Reputation: 761
I can't, for the life of me, find documentation on how to handle migrations using Google App Engine and CloudSQL.I am using the Go runtime.
Clearly an application's schema will change and evolve as time goes by, and migrations will need to be run. Currently I run the migrations by hand. This is not scalable.
Is there anyone who has a solution?
I see some specific challenges:
I can get the version of the current app.yaml
deployed version using VersionID. However, how do I check if a migration happened for this version? I would have to keep a version number in a db table and check against that in the init()
function?
However, when you upload a new version of the app, with the new schema GAE will slowly migrate your traffic which means once the first instance of init()
in your new version runs, and the migration completes, traffic to the old version will fail in those db transactions.
I could somewhat mitigate the issue above by versioning my API. But this limits the migration strategies, such as dropping tables, etc.
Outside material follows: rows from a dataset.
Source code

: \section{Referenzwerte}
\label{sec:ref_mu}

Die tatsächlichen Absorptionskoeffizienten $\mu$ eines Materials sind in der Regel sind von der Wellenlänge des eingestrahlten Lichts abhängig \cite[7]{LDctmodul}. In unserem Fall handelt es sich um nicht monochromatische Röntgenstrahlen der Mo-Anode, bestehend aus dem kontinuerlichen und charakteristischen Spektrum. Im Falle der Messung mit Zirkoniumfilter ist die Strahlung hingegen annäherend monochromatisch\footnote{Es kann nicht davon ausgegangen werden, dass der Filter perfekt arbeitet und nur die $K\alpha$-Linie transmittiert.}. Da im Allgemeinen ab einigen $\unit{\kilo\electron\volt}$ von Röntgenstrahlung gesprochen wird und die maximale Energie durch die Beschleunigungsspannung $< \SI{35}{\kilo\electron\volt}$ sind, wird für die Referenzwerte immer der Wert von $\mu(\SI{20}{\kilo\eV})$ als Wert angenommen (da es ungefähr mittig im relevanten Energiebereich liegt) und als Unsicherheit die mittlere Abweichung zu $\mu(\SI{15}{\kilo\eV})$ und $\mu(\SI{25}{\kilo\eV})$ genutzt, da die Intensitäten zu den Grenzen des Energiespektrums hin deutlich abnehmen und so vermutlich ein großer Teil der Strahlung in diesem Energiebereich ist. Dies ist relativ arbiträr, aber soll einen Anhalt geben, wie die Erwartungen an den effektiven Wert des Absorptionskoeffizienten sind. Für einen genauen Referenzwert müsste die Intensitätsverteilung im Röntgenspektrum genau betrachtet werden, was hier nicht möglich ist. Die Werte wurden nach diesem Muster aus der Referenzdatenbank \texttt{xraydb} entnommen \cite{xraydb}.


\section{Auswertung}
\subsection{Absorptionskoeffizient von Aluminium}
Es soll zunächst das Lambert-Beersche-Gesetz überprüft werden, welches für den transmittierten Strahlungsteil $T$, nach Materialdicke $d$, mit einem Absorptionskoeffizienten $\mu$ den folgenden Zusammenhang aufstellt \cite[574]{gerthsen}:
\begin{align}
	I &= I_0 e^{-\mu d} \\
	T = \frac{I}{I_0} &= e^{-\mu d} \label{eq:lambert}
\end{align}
Lastly, I am disappointed there is no documentation on this as far as I can tell.
Upvotes: 3
Views: 400
Reputation: 2518
I have to agree with Robert, that while this is a challenging situation, it has very little to do with CloudSQL. Pretty much any situation where you need to migrate two versions of app with different SQL schemas will create this situation.
You basically have two options
Make all your changes at least temporarily backwards compatible. This might involve an intermediate version of your application that can gracefully handle either versions of the schema.
Version your app/API like you describe, associate a given version with a given schema and use a different database, which might require copying data between the two databases, which might use a lot more storage than you'd like.
The backwards compatible approach is usually the best although you get some ugly code to handle the different schemas. But it can usually be done.
You're asking about how do you get whether a given version has a given migration, but keep in mind the migration is an attribute of the database and the version is an attribute of the application. So the question is really just which database the version is talking to and what the schema is for that database. Your idea for a "version" number for the migrations in the database is actually pretty reasonable and many ORMs have some sort of feature for that.
The fact that this issue exists is why your usually better off with more flexible data modeling approaches when first prototyping your app (allow more NULLs, don't use foreign keys, or just use a NoSQL approach like Datastore), and implement more data integrity once you have more confidence in your data model.
Finally, I work on Google Cloud documentation and I'm sorry if you're disappointed we don't address this more clearly, but hopefully you understand the perspective that it's a general database operations question rather than a question specific to Google Cloud or App Engine. If you do come up with a solution you like, you should consider blogging about it and we'll be happy to help promote your solution!